If you cannot get the baby to eat or toilet please take it to an experienced person immediately. There is no time to hang around, they need to be seen urgently. Do not feel you have failed. Some youngsters can be very problematic for many reasons and even the experts lose them. At the very least you can be shown how to do things properly so that you have more confidence.
- Birth to three days old
- At birth the hoglets are blind, deaf, pink, bald and weigh around 7-25 grams
- At one hour, white spines start to push through the outer skin
- At 36 hours a second coat of dark brown spines begin to emerge. The hoglet starts to jump if disturbed
Feed 1-2 ml of milk substitute every 2 hours. DO NOT GIVE ANY MILK CONTAINING LACTOSE
- Three days to one week
- Do not leave more than 6 hours between feeds
Feed 1-2ml of milk substitute every 3 hours last feed around midnight to 2am
- One to two weeks old
- One week - still blind and deaf, white spines longer than brown ones. Whiskers emerge
- 11 days old - start to curl
Feed 2-3ml of milk substitute every 3 hours
- Two to three weeks old
- Two weeks - More second coat spines. Fine hairs like stubble on snout
- Eyes and ears begin to open
- Third coat of larger and stronger spines start to emerge
Feed 3-5mls of milk every 3-4 hours
- Three weeks old
- Few white spines left, almost replaced by third stage spines
- First incisor teeth start to appear
- Dense covering of short brown hair
Feed 5-6mls every 3-4 hours and leave a small, shallow dish of feed to encourage baby to lap
- Four weeks old
- No longer has the rounded puppy appearance to the snout
- skin completely covered by fur
- Should weigh between 84-130 grams
Start to give solid food as the milk teeth should have erupted. It's often a good idea to wean the baby by intially liquidising some puppy meat and mixing it in with the milk substitute
- Five to six weeks old
- Phase out hand feeds and give small dish of milk substitute and liquid food mixed together
- Hills Prescription A/D or Royal Canin Recovery RS are ideal first food choices and are normally well accepted by hoglets
- Six to eight weeks old
- Give tinned puppy food
- Make sure a very shallow dish of fresh water is available at all times
- Shallow is very important as a hoglet can drown in very little
- Eight weeks old
- Give dog or cat food
- Should now weigh 350 grams
Please be aware that hoglets are not straight forward to care for. Many things can go wrong along the way and even with the support of a good vet, it's extremely easy to lose the little ones.

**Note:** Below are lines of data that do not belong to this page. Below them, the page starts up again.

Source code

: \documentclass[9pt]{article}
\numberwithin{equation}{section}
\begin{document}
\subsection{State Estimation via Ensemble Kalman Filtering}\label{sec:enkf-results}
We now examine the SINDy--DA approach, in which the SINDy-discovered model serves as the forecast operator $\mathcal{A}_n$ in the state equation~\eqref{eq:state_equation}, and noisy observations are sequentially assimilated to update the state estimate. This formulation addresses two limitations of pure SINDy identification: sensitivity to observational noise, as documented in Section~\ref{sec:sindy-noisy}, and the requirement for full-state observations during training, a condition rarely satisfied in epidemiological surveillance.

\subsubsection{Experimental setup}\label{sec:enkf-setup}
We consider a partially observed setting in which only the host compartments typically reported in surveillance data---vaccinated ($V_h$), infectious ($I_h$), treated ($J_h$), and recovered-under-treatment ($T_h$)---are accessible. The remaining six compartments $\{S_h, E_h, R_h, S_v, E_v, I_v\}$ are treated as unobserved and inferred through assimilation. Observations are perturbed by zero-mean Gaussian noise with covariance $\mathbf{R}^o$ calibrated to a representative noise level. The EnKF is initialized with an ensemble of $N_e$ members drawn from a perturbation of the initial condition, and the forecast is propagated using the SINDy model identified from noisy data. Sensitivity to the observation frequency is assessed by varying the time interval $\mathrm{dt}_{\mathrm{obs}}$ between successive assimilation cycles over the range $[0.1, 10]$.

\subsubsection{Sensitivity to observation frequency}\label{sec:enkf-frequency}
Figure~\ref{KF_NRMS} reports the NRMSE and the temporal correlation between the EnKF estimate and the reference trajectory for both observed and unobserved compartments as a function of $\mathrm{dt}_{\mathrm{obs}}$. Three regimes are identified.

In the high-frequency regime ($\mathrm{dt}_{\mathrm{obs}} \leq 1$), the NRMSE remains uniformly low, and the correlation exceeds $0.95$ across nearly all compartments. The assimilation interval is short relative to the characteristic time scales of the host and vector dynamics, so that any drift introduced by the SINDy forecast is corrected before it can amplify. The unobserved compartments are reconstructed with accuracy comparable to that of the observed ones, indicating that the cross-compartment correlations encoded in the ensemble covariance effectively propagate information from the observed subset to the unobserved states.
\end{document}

No matter how much you believe you can raise them, I would beg you to seek expert advice. If you go to a good carer they will normally assess the hoglets and then agree a care regime with you. It does not automatically mean you will have to give the animals up. It may be they will be given straight back along with a care sheet, or possibly kept at the rescue for a few days and then returned to you if that's what you want.